ESS software deployment preparation

Install an ESS software package and deploy the storage servers by using the following information. The goal is to create a cluster that allows client or protocol nodes to access the file systems.

Changes in this release

Support for IBM Storage Scale 5.2.0
ESS 3500 BMC update (12.68)
Mellanox OFED 24.01-0.3.3.5
Red Hat 8.8 (3500/3200/5000)
Red Hat 9.2 (Utility Node)
Security Updates
Mpt3sas driver 46.00.01.00 (Red Hat 8.8)
Bug fixes, Security fixes, general improvements
POWER 9 Firmware FW950.A0 (VL950_145)

Note:

POWER 8 or ESS Legacy Systems are not supported in IBM Storage Scale System 6.2.x.x. If you have a P8 or ESS Legacy system in a cluster, go to LTS stream, that is, IBM Storage Scale System 6.1.9.x. End of change

Support matrix

Release	OS	Runs on	Can upgrade or deploy
ESS Utility Node	Red Hat® Enterprise Linux 9.2 (PPC64LE)	N/A	ESS 3500 nodes ESS Utility Node ESS Utility Protocol Node
ESS 3500 6.2.0.1	Red Hat Enterprise Linux® 8.8 (x86_64)	POWER9™ EMS x86 EMS (BYOE)¹ from 6.2.0 Utility node	ESS 3500 nodes POWER9 EMS POWER9 protocol nodes
ESS 3200 6.2.0.1	Red Hat Enterprise Linux 8.8 (x86_64)	POWER9 EMS	ESS 3200 nodes POWER9 EMS POWER9 protocol nodes
ESS 3000 6.2.0.1	Red Hat Enterprise Linux 8.8 (x86_64)	POWER9 EMS	ESS 3000 nodes POWER9 EMS POWER9 protocol nodes
ESS 5000 6.2.0.1	Red Hat Enterprise Linux 8.8 (PPC64LE)	POWER9 EMS	ESS 5000 nodes POWER9 EMS POWER9 protocol nodes
¹ x86 EMS (BYOE) can only upgrade or deploy the ESS 3500 node(s) and the VM image itself.

Prerequisites

This document (ESS Software Quick Deployment Guide)
SSR completes physical hardware installation and code 20.
- SSR uses Worldwide Customized Installation Instructions (WCII) for racking, cabling, and disk placement information.
- SSR uses the respective ESS Hardware Guide (ESS 5000, ESS 3500, ESS Utility Node) for hardware checkout and setting IP addresses.
Worksheet notes from the SSR
Latest ESS xz downloaded to the EMS node from Fix Central (If a newer version is available).
- Data Access Edition or Data Management Edition: Must match the order. If the edition does not match your order, open a ticket with the IBM® Service.
High-speed switch and cables have been run and configured.
Low-speed host names are ready to be defined based on the IP addresses that the SSR have configured.
High-speed host names (suffix of low speed) and IP addresses are ready to be defined.
Host and domain name (FQDN) are defined in the /etc/hosts file.

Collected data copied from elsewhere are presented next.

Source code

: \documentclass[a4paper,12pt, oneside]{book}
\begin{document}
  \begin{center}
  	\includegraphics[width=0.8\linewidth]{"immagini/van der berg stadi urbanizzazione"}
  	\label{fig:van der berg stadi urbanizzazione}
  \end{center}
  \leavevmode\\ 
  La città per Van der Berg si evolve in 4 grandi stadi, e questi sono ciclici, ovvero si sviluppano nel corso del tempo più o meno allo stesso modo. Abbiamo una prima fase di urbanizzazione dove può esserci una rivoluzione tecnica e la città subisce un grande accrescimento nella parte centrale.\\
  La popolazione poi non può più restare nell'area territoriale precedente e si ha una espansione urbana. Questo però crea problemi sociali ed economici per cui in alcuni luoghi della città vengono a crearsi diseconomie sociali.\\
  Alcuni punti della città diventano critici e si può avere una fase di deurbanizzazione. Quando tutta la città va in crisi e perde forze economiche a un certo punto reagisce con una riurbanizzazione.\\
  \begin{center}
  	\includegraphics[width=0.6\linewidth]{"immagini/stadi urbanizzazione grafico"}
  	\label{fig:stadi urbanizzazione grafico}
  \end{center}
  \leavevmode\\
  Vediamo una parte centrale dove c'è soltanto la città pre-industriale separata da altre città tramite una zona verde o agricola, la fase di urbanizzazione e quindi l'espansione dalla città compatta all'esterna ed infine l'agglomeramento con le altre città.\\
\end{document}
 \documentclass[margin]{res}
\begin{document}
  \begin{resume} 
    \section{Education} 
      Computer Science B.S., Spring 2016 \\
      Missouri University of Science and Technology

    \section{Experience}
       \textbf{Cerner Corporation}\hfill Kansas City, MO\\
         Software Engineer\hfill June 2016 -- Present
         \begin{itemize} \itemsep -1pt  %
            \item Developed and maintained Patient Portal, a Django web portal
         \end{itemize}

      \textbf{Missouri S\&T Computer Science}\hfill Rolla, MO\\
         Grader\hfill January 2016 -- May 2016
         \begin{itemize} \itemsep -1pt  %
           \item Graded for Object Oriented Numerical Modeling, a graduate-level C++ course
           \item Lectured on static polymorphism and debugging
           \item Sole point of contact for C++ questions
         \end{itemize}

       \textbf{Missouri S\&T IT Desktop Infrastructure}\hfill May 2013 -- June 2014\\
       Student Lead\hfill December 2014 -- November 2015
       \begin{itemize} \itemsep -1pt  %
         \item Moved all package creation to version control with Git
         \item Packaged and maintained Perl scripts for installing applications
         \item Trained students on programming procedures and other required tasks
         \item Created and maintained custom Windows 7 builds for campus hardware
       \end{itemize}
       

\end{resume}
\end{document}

What is in the /home/deploy directory on the EMS node?

Unified container (May not be the latest and contains support for all platforms.)

Support for signed RPMs

ESS or IBM Storage Scale RPMs are signed by IBM.

The PGP key is located in /opt/ibm/ess/tools/conf.

-rw-r-xr-x 1 root root 907 Dec 1 07:45 SpectrumScale_public_key.pgp

You can check whether an ESS or IBM Storage Scale RPM is signed by IBM as follows.

Import the PGP key.

rpm --import  /opt/ibm/ess/tools/conf/SpectrumScale_public_key.pgp

Verify the RPM.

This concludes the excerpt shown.